- [Work to be completed]
Nothing in the records should be altered; retype them all exactly.

········

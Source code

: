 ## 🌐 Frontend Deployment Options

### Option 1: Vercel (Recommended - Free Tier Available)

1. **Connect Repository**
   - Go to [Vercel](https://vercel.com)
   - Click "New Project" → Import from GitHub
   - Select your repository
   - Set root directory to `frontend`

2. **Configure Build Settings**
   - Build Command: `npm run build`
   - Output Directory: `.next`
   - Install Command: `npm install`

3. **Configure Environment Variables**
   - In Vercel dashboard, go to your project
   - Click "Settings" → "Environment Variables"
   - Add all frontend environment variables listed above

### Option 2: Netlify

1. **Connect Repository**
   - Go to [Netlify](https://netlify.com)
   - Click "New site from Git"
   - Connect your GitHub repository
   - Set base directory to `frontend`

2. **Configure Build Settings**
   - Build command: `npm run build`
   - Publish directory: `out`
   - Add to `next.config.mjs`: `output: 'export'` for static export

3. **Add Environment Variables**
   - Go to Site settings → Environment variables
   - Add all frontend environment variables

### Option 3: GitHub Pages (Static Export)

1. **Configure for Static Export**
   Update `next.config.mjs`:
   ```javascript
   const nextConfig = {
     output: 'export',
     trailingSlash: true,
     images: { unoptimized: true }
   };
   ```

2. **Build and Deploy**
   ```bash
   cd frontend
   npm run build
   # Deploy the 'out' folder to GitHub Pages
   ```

········

- [Task result]
Source code

: ## 🌐 Frontend Deployment Options

### Option 1: Vercel (Recommended - Free Tier Available)

1. **Connect Repository**
   - Go to [Vercel](https://vercel.com)
   - Click "New Project" → Import from GitHub
   - Select your repository
   - Set root directory to `frontend`

2. **Configure Build Settings**
   - Build Command: `npm run build`
   - Output Directory: `.next`
   - Install Command: `npm install`

3. **Configure Environment Variables**
   - In Vercel dashboard, go to your project
   - Click "Settings" → "Environment Variables"
   - Add all frontend environment variables listed above

### Option 2: Netlify

1. **Connect Repository**
   - Go to [Netlify](https://netlify.com)
   - Click "New site from Git"
   - Connect your GitHub repository
   - Set base directory to `frontend`

2. **Configure Build Settings**
   - Build command: `npm run build`
   - Publish directory: `out`
   - Add to `next.config.mjs`: `output: 'export'` for static export

3. **Add Environment Variables**
   - Go to Site settings → Environment variables
   - Add all frontend environment variables

### Option 3: GitHub Pages (Static Export)

1. **Configure for Static Export**
   Update `next.config.mjs`:
   ```javascript
   const nextConfig = {
     output: 'export',
     trailingSlash: true,
     images: { unoptimized: true }
   };
   ```

2. **Build and Deploy**
   ```bash
   cd frontend
   npm run build
   # Deploy the 'out' folder to GitHub Pages
   ```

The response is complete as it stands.